Hochschule Ravensburg-Weingarten University
0:00 Start learning using action filters 1+2
2:29 Learning progress / behaviour after 500 episodes
4:29 After 990 episodes (the hopping is gone)
5:18 Using a stronger action filter (1-4) and more enemies
6:22 Patterns are forming
7:18 Successful runs after 20 episodes
This video demonstrates behavior learning through reinforced
sensorimotor interactions in Nintendo’s popular video game “Super
Mario Bros”. The video accompanies a paper written during the
lecture “Applied Neuroinformatics” in WS2013/2014.

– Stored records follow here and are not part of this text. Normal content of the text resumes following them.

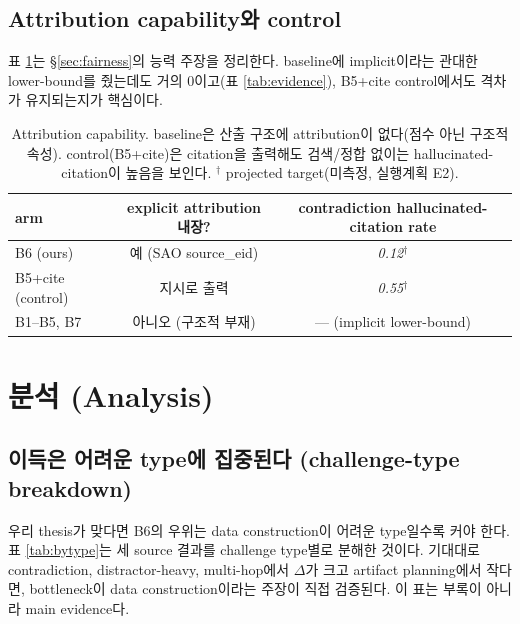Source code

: \documentclass[11pt]{article}
\newcommand{\proj}[1]{\textit{#1}$^\dagger$} %
\begin{document}
\subsection{Attribution capability와 control}
표 \ref{tab:capability}는 \S\ref{sec:fairness}의 능력 주장을 정리한다. baseline에 implicit이라는
관대한 lower-bound를 줬는데도 거의 0이고(표 \ref{tab:evidence}), B5+cite control에서도 격차가
유지되는지가 핵심이다.

\begin{table}[h]
\centering\small
\begin{tabular}{lcc}
\toprule
arm & explicit attribution 내장? & contradiction hallucinated-citation rate \\
\midrule
B6 (ours) & 예 (SAO source\_eid) & \proj{0.12} \\
B5+cite (control) & 지시로 출력 & \proj{0.55} \\
B1--B5, B7 & 아니오 (구조적 부재) & --- (implicit lower-bound) \\
\bottomrule
\end{tabular}
\caption{Attribution capability. baseline은 산출 구조에 attribution이 없다(점수 아닌 구조적
속성). control(B5+cite)은 citation을 출력해도 검색/정합 없이는 hallucinated-citation이 높음을
보인다. $^\dagger$ projected target(미측정, 실행계획 E2).}
\label{tab:capability}
\end{table}

\section{분석 (Analysis)}
\label{sec:analysis}

\subsection{이득은 어려운 type에 집중된다 (challenge-type breakdown)}
우리 thesis가 맞다면 B6의 우위는 data construction이 어려운 type일수록 커야 한다. 표
\ref{tab:bytype}는 세 source 결과를 challenge type별로 분해한 것이다. 기대대로 contradiction,
distractor-heavy, multi-hop에서 $\Delta$가 크고 artifact planning에서 작다면, bottleneck이 data
construction이라는 주장이 직접 검증된다. 이 표는 부록이 아니라 main evidence다.
\end{document}
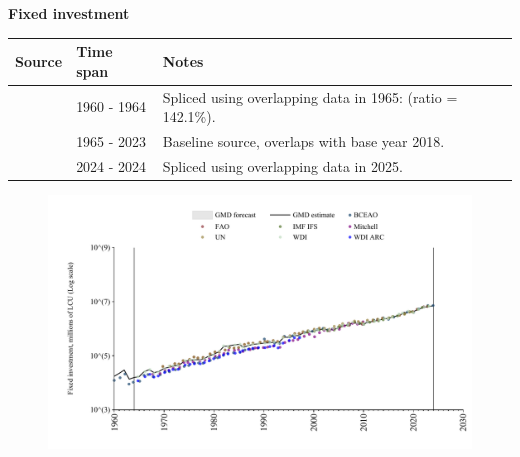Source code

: \documentclass[12pt,a4paper,landscape]{article}
\begin{document}
\begin{adjustbox}{max totalsize={\paperwidth}{\paperheight},center}
\begin{minipage}[t][\textheight][t]{\textwidth}
\vspace*{0.5cm}
{}
\begin{center}
{\Large\bfseries Fixed investment}
\end{center}
\vspace{0.5cm}
\begin{table}[H]
\centering
\small
\begin{tabular}{|l|l|l|}
\hline
\textbf{Source} & \textbf{Time span} & \textbf{Notes} \\
\hline
\rowcolor{white}\cite{BCEAO}& 1960 - 1964 &Spliced using overlapping data in 1965: (ratio = 142.1\%). \\
\rowcolor{lightgray}\cite{WDI}& 1965 - 2023 &Baseline source, overlaps with base year 2018. \\
\rowcolor{white}\cite{BCEAO}& 2024 - 2024 &Spliced using overlapping data in 2025. \\
\hline
\end{tabular}
\end{table}
\begin{figure}[H]
\centering
\includegraphics[width=\textwidth,height=0.6\textheight,keepaspectratio]{graphs/SEN_finv.pdf}
\end{figure}
\end{minipage}
\end{adjustbox}
\end{document}
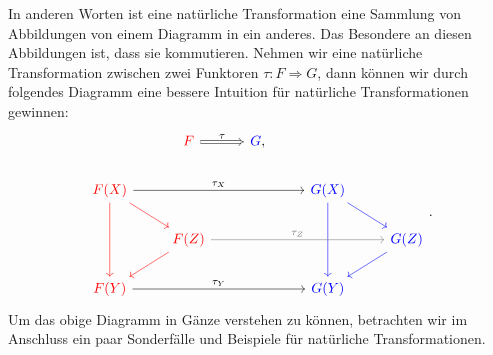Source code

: \documentclass{article}
\theoremstyle{plain}
\theoremstyle{definition}
\theoremstyle{remark}
\begin{document}
In anderen Worten ist eine natürliche Transformation eine Sammlung von Abbildungen von einem Diagramm in ein anderes. Das Besondere an diesen Abbildungen ist, dass sie kommutieren. Nehmen wir eine natürliche Transformation zwischen zwei Funktoren $\tau: F \Longrightarrow G$, dann können wir durch folgendes Diagramm eine bessere Intuition für natürliche Transformationen gewinnen:
\begin{equation}
	\begin{tikzcd}
	                                                   & {\color{red}F} \arrow[r, Rightarrow, "\tau"]                 & {\color{blue}G}, &                            &                 \\
	{\color{red}F(X)} \arrow[dd, red] \arrow[rd, red] \arrow[rrr, "\tau_{X}"] &                                         &   & {\color{blue}G(X)} \arrow[rd, blue] \arrow[dd, blue] &                 \\
	                                                   & {\color{red}F(Z)} \arrow[ld, red] \arrow[rrr, "\tau_{Z}", gray] &   &                            & {\color{blue}G(Z)} \arrow[ld, blue] \\
	{\color{red}F(Y)} \arrow[rrr, "\tau_{Y}"]                       &                                         &   & {\color{blue}G(Y)}                       &                
	\end{tikzcd}.
\end{equation}
Um das obige Diagramm in Gänze verstehen zu können, betrachten wir im Anschluss ein paar Sonderfälle und Beispiele für natürliche Transformationen.
\end{document}

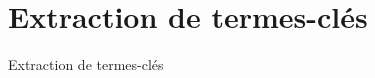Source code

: \section{Extraction de termes-clés}
  \begin{frame}[allowframebreaks]{Extraction de termes-clés}
    \framesubtitle{}
  \end{frame}

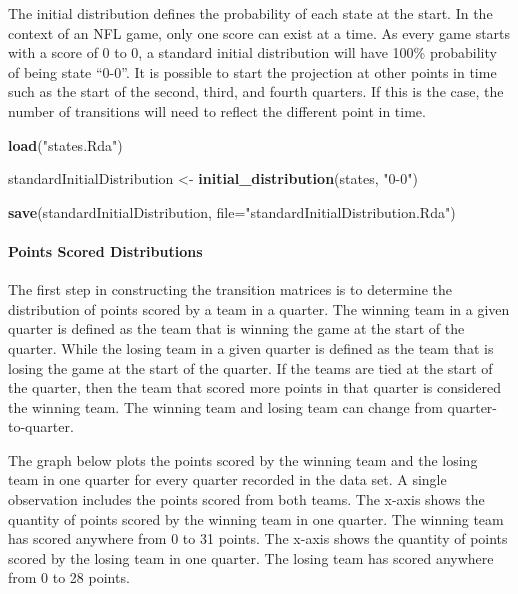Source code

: \documentclass[
]{article}
\newenvironment{Shaded}{\begin{snugshade}}{\end{snugshade}}
\newcommand{\DataTypeTok}[1]{\textcolor[rgb]{0.13,0.29,0.53}{#1}}
\newcommand{\KeywordTok}[1]{\textcolor[rgb]{0.13,0.29,0.53}{\textbf{#1}}}
\newcommand{\NormalTok}[1]{#1}
\newcommand{\StringTok}[1]{\textcolor[rgb]{0.31,0.60,0.02}{#1}}
\let\oldparagraph\paragraph
\renewcommand{\paragraph}[1]{\oldparagraph{#1}\mbox{}}
\begin{document}
The initial distribution defines the probability of each state at the
start. In the context of an NFL game, only one score can exist at a
time. As every game starts with a score of 0 to 0, a standard initial
distribution will have 100\% probability of being state ``0-0''. It is
possible to start the projection at other points in time such as the
start of the second, third, and fourth quarters. If this is the case,
the number of transitions will need to reflect the different point in
time.

\begin{Shaded}
\begin{Highlighting}[]
\KeywordTok{load}\NormalTok{(}\StringTok{"states.Rda"}\NormalTok{)}

\NormalTok{standardInitialDistribution <-}\StringTok{ }\KeywordTok{initial_distribution}\NormalTok{(states, }\StringTok{"0-0"}\NormalTok{)}

\KeywordTok{save}\NormalTok{(standardInitialDistribution, }\DataTypeTok{file=}\StringTok{"standardInitialDistribution.Rda"}\NormalTok{)}
\end{Highlighting}
\end{Shaded}

\hypertarget{points-scored-distributions}{%
\paragraph{Points Scored
Distributions}\label{points-scored-distributions}}

The first step in constructing the transition matrices is to determine
the distribution of points scored by a team in a quarter. The winning
team in a given quarter is defined as the team that is winning the game
at the start of the quarter. While the losing team in a given quarter is
defined as the team that is losing the game at the start of the quarter.
If the teams are tied at the start of the quarter, then the team that
scored more points in that quarter is considered the winning team. The
winning team and losing team can change from quarter-to-quarter.

The graph below plots the points scored by the winning team and the
losing team in one quarter for every quarter recorded in the data set. A
single observation includes the points scored from both teams. The
x-axis shows the quantity of points scored by the winning team in one
quarter. The winning team has scored anywhere from 0 to 31 points. The
x-axis shows the quantity of points scored by the losing team in one
quarter. The losing team has scored anywhere from 0 to 28 points.
\end{document}
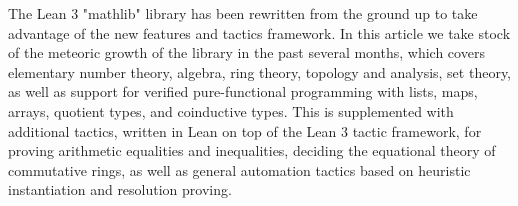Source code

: The Lean 3 "mathlib" library has been rewritten from the ground up to take advantage of the new features and tactics framework. In this article we take stock of the meteoric growth of the library in the past several months, which covers elementary number theory, algebra, ring theory, topology and analysis, set theory, as well as support for verified pure-functional programming with lists, maps, arrays, quotient types, and coinductive types. This is supplemented with additional tactics, written in Lean on top of the Lean 3 tactic framework, for proving arithmetic equalities and inequalities, deciding the equational theory of commutative rings, as well as general automation tactics based on heuristic instantiation and resolution proving.
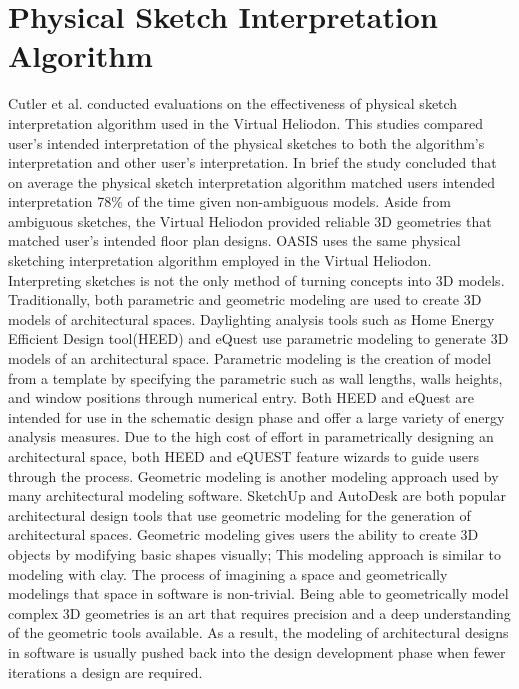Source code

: \section{Physical Sketch Interpretation Algorithm}

	Cutler et al. conducted evaluations on the effectiveness of physical sketch interpretation algorithm used in the Virtual Heliodon\cite{cutler2009inferring}.
	This studies compared user's intended interpretation of the physical sketches to both the algorithm's interpretation and other user's interpretation.
	In brief the study concluded that on average the physical sketch interpretation algorithm matched users intended interpretation 78\% of the time given non-ambiguous models\cite{cutler2009inferring}.
	Aside from ambiguous sketches, the Virtual Heliodon provided reliable 3D geometries that matched user's intended floor plan designs.
	OASIS uses the same physical sketching interpretation algorithm employed in the Virtual Heliodon.\\

	Interpreting sketches is not the only method of turning concepts into 3D models.
	Traditionally, both parametric and geometric modeling are used to create 3D models of architectural spaces.
	Daylighting analysis tools such as Home Energy Efficient Design tool(HEED) and eQuest use parametric modeling to generate 3D models of an architectural space\cite{hirsch2010equest,milne2001drag}.
	Parametric modeling is the creation of model from a template by specifying the parametric such as wall lengths, walls heights, and window positions through numerical entry.
	Both HEED and eQuest are intended for use in the schematic design phase and offer a large variety of energy analysis measures.
	Due to the high cost of effort in parametrically designing an architectural space, both HEED and eQUEST feature wizards to guide users through the process. 
	Geometric modeling is another modeling approach used by many architectural modeling software.
	SketchUp and AutoDesk are both popular architectural design tools that use geometric modeling for the generation of architectural spaces. 
	Geometric modeling gives users the ability to create 3D objects by modifying basic shapes visually; This modeling approach is similar to modeling with clay.
	The process of imagining a space and geometrically modelings that space in software is non-trivial.
	Being able to geometrically model complex 3D geometries is an art that requires precision and a deep understanding of the geometric tools available.
	As a result, the modeling of architectural designs in software is usually pushed back into the design development phase when fewer iterations a design are required\cite{Galasiu}.\\

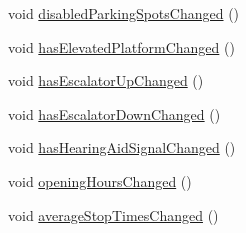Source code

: \begin{DoxyCompactItemize}
\item 
void \mbox{\hyperlink{classCSA_1_1Station_ad47a8ed217f646cce8661181dd4abcb8}{disabled\+Parking\+Spots\+Changed}} ()
\item 
void \mbox{\hyperlink{classCSA_1_1Station_a691c6d02127421821b41cfb40381781c}{has\+Elevated\+Platform\+Changed}} ()
\item 
void \mbox{\hyperlink{classCSA_1_1Station_a281adc596cffb53280beb8276ce9b0c5}{has\+Escalator\+Up\+Changed}} ()
\item 
void \mbox{\hyperlink{classCSA_1_1Station_a10898e5f4146f47f734c19708f614361}{has\+Escalator\+Down\+Changed}} ()
\item 
void \mbox{\hyperlink{classCSA_1_1Station_a21cce284fffaf5d90806c87eb827e021}{has\+Hearing\+Aid\+Signal\+Changed}} ()
\item 
void \mbox{\hyperlink{classCSA_1_1Station_a3f709e2a3661ed162d888aebff54144f}{opening\+Hours\+Changed}} ()
\item 
void \mbox{\hyperlink{classCSA_1_1Station_a96d22182cdb97e5c6ebe8468ffd5d8e7}{average\+Stop\+Times\+Changed}} ()
\end{DoxyCompactItemize}
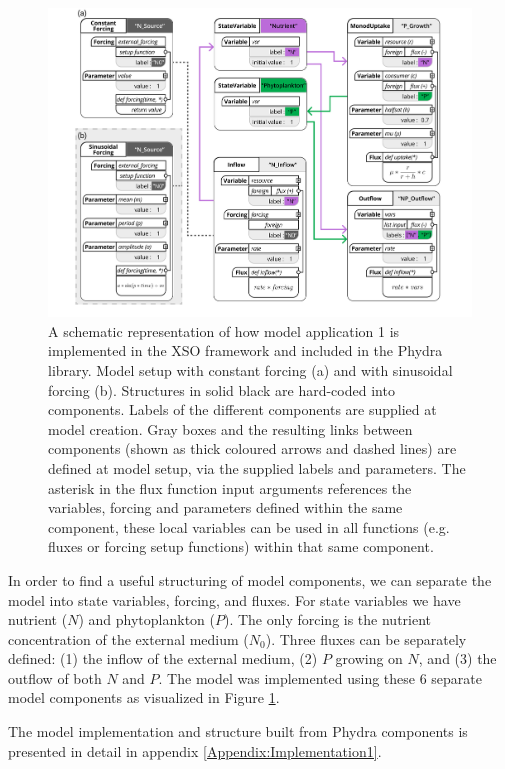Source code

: \documentclass[journal abbreviation, manuscript]{copernicus}
\begin{document}
\begin{figure}[t]
\includegraphics[width=15cm]{Figures/firstdraft_schematics/code_schematics/Chemostat.pdf}
\caption{A schematic representation of how model application 1 is implemented in the XSO framework and included in the Phydra library. Model setup with constant forcing (a) and with sinusoidal forcing (b). Structures in solid black are hard-coded into components. Labels of the different components are supplied at model creation. Gray boxes and the resulting links between components (shown as thick coloured arrows and dashed lines) are defined at model setup, via the supplied labels and parameters. The asterisk in the flux function input arguments references the variables, forcing and parameters defined within the same component, these local variables can be used in all functions (e.g. fluxes or forcing setup functions) within that same component.}
\label{Figure:CodeSchematics_1}
\end{figure}

In order to find a useful structuring of model components, we can separate the model into state variables, forcing, and fluxes. For state variables we have nutrient ($N$) and phytoplankton ($P$). The only forcing is the nutrient concentration of the external medium ($N_0$). Three fluxes can be separately defined: (1) the inflow of the external medium, (2) $P$ growing on $N$, and (3) the outflow of both $N$ and $P$.
The model was implemented using these 6 separate model components as visualized in Figure \ref{Figure:CodeSchematics_1}.

The model implementation and structure built from Phydra components is presented in detail in appendix \ref{Appendix:Implementation1}.
\end{document}
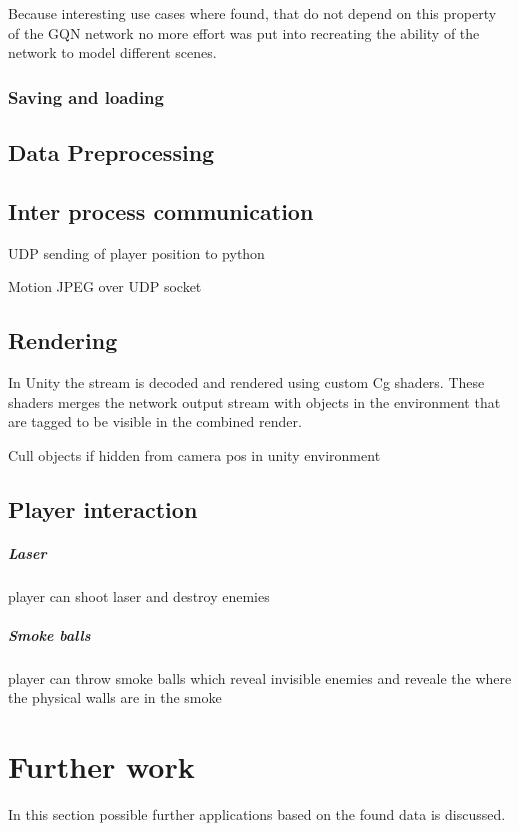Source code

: \documentclass[a4paper, twoside, 10pt]{report}
\begin{document}
Because interesting use cases where found, that do not depend on this property of the GQN network no more effort was put into recreating the ability of the network to model different scenes.

\subsection{Saving and loading}
\section{Data Preprocessing}
\section{Inter process communication}
UDP sending of player position to python

Motion JPEG over UDP socket 

\section{Rendering}
In Unity the stream is decoded and rendered using custom Cg shaders. These shaders merges the network output stream with objects in the environment that are tagged to be visible in the combined render.

Cull objects if hidden from camera pos in unity environment

\section{Player interaction}
\paragraph{Laser}
player can shoot laser and destroy enemies

\paragraph{Smoke balls}
player can throw smoke balls which reveal invisible enemies and reveale the where the physical walls are in the smoke



\chapter{Further work}
In this section possible further applications based on the found data is discussed.
\end{document}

Lecturer: Dr. Michel Tokic
Students: Mathias Seeger, Robin Lehmann
Paper Abstract:
We consider the problem of selecting appropriate learning rates and discounting factors in valuefunction-based reinforcement learning. Instead of optimizing those meta parameters by the experimenter, often in a time-consuming manner, we apply randomized meta parameters in multiple instances of the underlying temporal-difference learning algorithm. Hence, learners adapt the action-value function fast or slowly to the temporal-difference error (learning rate), and are far- or near-sighted w.r.t. the future reward (discounting factor). As a consequence the action-selection policy must be based on estimates of multiple action-valuefunctions, for which reason we apply ensemble reinforcement learning algorithms as a feasible solution.
We study the method in the domain of Mario AI having state-action dimensions at large-scale. For tackling the state space of his popular video game platform, we apply some reasonable action-filter heuristics and improve the selection probabilities of remaining actions by using ensemble reinforcement learning. Our results show the effectiveness of this approach.
Source
It's pretty noticeable that once the goombas were added, the number of runs finished with fire flower dropped to almost none. I wonder if this is because a) the computer underestimates the utility of fireflower, b) humans overrate the utility of fireflower, or c) the training give the computer a fireflower at the beginning of the run, so it has no knowledge of Mario's status persisting between runs, and thus places a much lower value on gathering powerups.